Blair admits to police IT complexity
Prime Minister describes Impact project as 'difficult and complicated'
Prime Minister Tony Blair has admitted it is proving ‘difficult and complicated’ to implement a national police information technology system deemed a necessity in the Bichard Inquiry.
The Impact programme was established in response to the Bichard Inquiry into the Soham murders in 2002.
In 2004 Sir Michael Bichard recommended the creation of intelligence sharing systems as ‘a national priority’. But Blair told the Commons last week that it is not a simple task.
‘It requires a lot of changes, not only in police practice but elsewhere, and we have to ensure that we get the delivery of this programme right,’ he said.
‘Although the full Impact recommendations will not come in until later, the data-sharing arrangements, including the sharing of intelligence, will come in next year.’
The Prime Minister was replying to comments from Barnsley Central Labour MP Eric Illsley, who has called for the recall of Bichard’s team to consider how its recommendations could be implemented more quickly.
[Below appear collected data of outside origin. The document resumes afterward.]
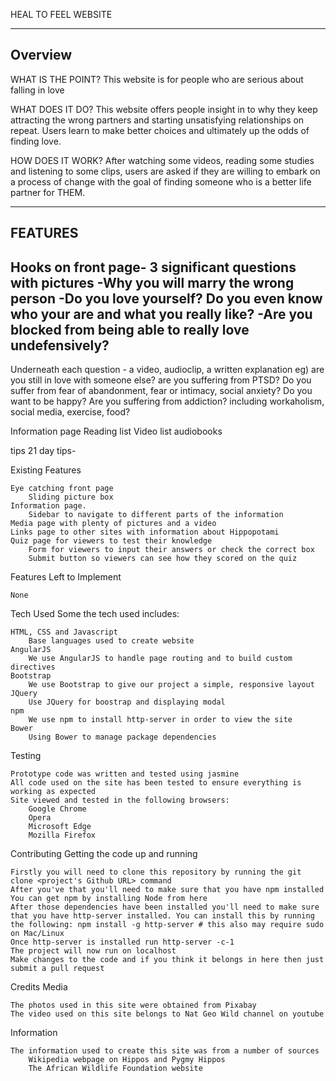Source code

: HEAL TO FEEL WEBSITE

------------------------------------------------------------------------------
Overview
------------------------------------------------------------------------------

WHAT IS THE POINT?
This website is for people who are serious about falling in love

WHAT DOES IT DO?
This website offers people insight in to why they keep attracting the wrong
partners and starting unsatisfying relationships on repeat.
Users learn to make better choices and ultimately up the odds of finding love.

HOW DOES IT WORK?
After watching some videos, reading some studies and listening to some clips, 
users are asked if they are willing to embark on a process of change with the 
goal of finding someone who is a better life partner for THEM.

-------------------------------------------------------------------------------
FEATURES
-------------------------------------------------------------------------------

Hooks on front page- 3 significant questions with pictures
-Why you will marry the wrong person
-Do you love yourself? Do you even know who your are and what you really like?
-Are you blocked from being able to really love undefensively?
- 
Underneath each question - a video, audioclip, a written explanation
eg) are you still in love with someone else?
are you suffering from PTSD?
Do you suffer from fear of abandonment, fear or intimacy, social anxiety?
Do you want to be happy?
Are you suffering from addiction? including workaholism, social media, exercise,
food?

Information page
Reading list
Video list
audiobooks

tips
21 day tips- 


Existing Features

    Eye catching front page
        Sliding picture box
    Information page.
        Sidebar to navigate to different parts of the information
    Media page with plenty of pictures and a video
    Links page to other sites with information about Hippopotami
    Quiz page for viewers to test their knowledge
        Form for viewers to input their answers or check the correct box
        Submit button so viewers can see how they scored on the quiz

Features Left to Implement

    None

Tech Used
Some the tech used includes:

    HTML, CSS and Javascript
        Base languages used to create website
    AngularJS
        We use AngularJS to handle page routing and to build custom directives
    Bootstrap
        We use Bootstrap to give our project a simple, responsive layout
    JQuery
        Use JQuery for boostrap and displaying modal
    npm
        We use npm to install http-server in order to view the site
    Bower
        Using Bower to manage package dependencies

Testing

    Prototype code was written and tested using jasmine
    All code used on the site has been tested to ensure everything is working as expected
    Site viewed and tested in the following browsers:
        Google Chrome
        Opera
        Microsoft Edge
        Mozilla Firefox

Contributing
Getting the code up and running

    Firstly you will need to clone this repository by running the git clone <project's Github URL> command
    After you've that you'll need to make sure that you have npm installed
    You can get npm by installing Node from here
    After those dependencies have been installed you'll need to make sure that you have http-server installed. You can install this by running the following: npm install -g http-server # this also may require sudo on Mac/Linux
    Once http-server is installed run http-server -c-1
    The project will now run on localhost
    Make changes to the code and if you think it belongs in here then just submit a pull request

Credits
Media

    The photos used in this site were obtained from Pixabay
    The video used on this site belongs to Nat Geo Wild channel on youtube

Information

    The information used to create this site was from a number of sources
        Wikipedia webpage on Hippos and Pygmy Hippos
        The African Wildlife Foundation website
Illsley said: ‘It is now two years since Sir Michael Bichard made his central recommendation for the police national information technology system. That system will not be available, if at all, until after 2010, and some of the latest cost estimates are up around the £2bn mark.’
Illsley is concerned that the national intelligence system does not go the same way as the much delayed National Firearms Licensing Management System.